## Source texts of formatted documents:
*** Block opens ***
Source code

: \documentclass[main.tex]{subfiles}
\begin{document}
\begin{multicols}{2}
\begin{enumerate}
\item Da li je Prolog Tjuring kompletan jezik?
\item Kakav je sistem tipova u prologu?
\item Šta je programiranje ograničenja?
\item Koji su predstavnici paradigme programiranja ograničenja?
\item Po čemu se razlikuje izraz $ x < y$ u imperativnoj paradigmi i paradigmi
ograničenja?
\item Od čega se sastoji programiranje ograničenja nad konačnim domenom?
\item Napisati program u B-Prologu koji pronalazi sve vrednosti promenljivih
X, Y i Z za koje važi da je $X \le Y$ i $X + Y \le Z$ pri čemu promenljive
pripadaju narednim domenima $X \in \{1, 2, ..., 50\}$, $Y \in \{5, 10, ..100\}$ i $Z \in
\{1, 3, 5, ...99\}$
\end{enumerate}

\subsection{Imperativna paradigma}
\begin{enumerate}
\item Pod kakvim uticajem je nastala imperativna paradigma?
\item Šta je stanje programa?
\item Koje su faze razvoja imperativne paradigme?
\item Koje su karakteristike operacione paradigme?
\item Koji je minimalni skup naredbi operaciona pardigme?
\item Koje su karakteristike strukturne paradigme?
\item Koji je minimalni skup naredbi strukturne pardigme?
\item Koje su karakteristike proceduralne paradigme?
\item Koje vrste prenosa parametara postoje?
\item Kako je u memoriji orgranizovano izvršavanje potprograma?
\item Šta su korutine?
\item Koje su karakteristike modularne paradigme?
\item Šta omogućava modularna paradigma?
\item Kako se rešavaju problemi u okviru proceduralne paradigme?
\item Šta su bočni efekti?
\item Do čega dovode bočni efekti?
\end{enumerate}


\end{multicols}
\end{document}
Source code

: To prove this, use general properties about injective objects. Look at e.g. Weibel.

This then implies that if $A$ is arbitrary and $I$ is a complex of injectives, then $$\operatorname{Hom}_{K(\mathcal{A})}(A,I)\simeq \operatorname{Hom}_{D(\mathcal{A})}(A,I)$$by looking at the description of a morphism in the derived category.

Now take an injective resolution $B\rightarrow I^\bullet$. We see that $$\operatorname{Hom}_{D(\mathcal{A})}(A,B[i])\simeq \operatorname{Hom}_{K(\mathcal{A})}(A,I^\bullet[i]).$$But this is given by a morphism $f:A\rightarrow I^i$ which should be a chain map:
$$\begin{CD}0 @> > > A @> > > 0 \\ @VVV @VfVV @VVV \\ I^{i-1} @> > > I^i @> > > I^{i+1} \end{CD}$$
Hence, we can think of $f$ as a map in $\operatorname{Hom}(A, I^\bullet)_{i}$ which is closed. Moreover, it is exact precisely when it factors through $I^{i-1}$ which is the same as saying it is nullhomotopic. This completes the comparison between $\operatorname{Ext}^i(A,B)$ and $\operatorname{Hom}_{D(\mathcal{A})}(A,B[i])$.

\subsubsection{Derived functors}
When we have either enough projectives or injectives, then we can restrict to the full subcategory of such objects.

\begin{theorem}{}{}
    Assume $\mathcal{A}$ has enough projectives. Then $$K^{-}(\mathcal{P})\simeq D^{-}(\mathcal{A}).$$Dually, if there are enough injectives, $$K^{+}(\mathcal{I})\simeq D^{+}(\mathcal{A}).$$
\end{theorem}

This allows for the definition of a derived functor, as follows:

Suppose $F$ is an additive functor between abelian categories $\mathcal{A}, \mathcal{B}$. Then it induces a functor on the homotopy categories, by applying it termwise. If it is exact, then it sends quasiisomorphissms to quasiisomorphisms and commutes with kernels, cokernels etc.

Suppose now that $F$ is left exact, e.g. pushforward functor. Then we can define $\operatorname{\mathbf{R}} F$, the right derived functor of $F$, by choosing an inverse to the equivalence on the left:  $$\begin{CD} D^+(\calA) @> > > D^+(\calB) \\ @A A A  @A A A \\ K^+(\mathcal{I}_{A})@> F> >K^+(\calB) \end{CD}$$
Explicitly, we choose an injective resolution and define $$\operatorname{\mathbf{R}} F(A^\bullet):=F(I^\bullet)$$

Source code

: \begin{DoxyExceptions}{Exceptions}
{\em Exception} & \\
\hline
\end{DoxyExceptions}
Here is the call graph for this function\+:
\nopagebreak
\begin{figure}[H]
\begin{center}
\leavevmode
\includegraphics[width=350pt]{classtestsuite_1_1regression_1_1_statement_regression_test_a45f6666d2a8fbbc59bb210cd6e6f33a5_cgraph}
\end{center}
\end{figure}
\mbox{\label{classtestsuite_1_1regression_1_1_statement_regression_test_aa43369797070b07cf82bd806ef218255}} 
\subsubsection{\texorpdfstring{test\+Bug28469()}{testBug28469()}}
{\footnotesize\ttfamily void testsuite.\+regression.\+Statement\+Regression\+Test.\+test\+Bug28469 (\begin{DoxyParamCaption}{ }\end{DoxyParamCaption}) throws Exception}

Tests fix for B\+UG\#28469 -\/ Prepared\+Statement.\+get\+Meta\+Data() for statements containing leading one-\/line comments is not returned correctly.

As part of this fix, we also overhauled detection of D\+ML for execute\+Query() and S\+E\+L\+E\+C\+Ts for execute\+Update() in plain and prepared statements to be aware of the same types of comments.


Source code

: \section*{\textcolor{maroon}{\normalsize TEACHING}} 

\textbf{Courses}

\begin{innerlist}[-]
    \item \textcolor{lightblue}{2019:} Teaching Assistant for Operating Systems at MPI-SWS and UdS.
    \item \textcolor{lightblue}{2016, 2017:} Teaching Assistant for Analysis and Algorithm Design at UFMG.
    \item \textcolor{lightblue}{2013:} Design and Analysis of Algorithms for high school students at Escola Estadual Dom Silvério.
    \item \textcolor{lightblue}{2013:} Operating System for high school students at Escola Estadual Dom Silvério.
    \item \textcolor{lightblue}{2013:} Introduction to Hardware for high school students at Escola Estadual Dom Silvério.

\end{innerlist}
*** Block closes ***
## WORK TO BE COMPLETED:
Please copy the lines above from the line with "karakteristike strukturne paradigme?" up to and including the line with "0 \\ @VVV @VfVV", exactly as written and with nothing else.

## RESPONSE:
\item Koje su karakteristike strukturne paradigme?
\item Koji je minimalni skup naredbi strukturne pardigme?
\item Koje su karakteristike proceduralne paradigme?
\item Koje vrste prenosa parametara postoje?
\item Kako je u memoriji orgranizovano izvršavanje potprograma?
\item Šta su korutine?
\item Koje su karakteristike modularne paradigme?
\item Šta omogućava modularna paradigma?
\item Kako se rešavaju problemi u okviru proceduralne paradigme?
\item Šta su bočni efekti?
\item Do čega dovode bočni efekti?
\end{enumerate}


\end{multicols}
\end{document}
Source code

: To prove this, use general properties about injective objects. Look at e.g. Weibel.

This then implies that if $A$ is arbitrary and $I$ is a complex of injectives, then $$\operatorname{Hom}_{K(\mathcal{A})}(A,I)\simeq \operatorname{Hom}_{D(\mathcal{A})}(A,I)$$by looking at the description of a morphism in the derived category.

Now take an injective resolution $B\rightarrow I^\bullet$. We see that $$\operatorname{Hom}_{D(\mathcal{A})}(A,B[i])\simeq \operatorname{Hom}_{K(\mathcal{A})}(A,I^\bullet[i]).$$But this is given by a morphism $f:A\rightarrow I^i$ which should be a chain map:
$$\begin{CD}0 @> > > A @> > > 0 \\ @VVV @VfVV @VVV \\ I^{i-1} @> > > I^i @> > > I^{i+1} \end{CD}$$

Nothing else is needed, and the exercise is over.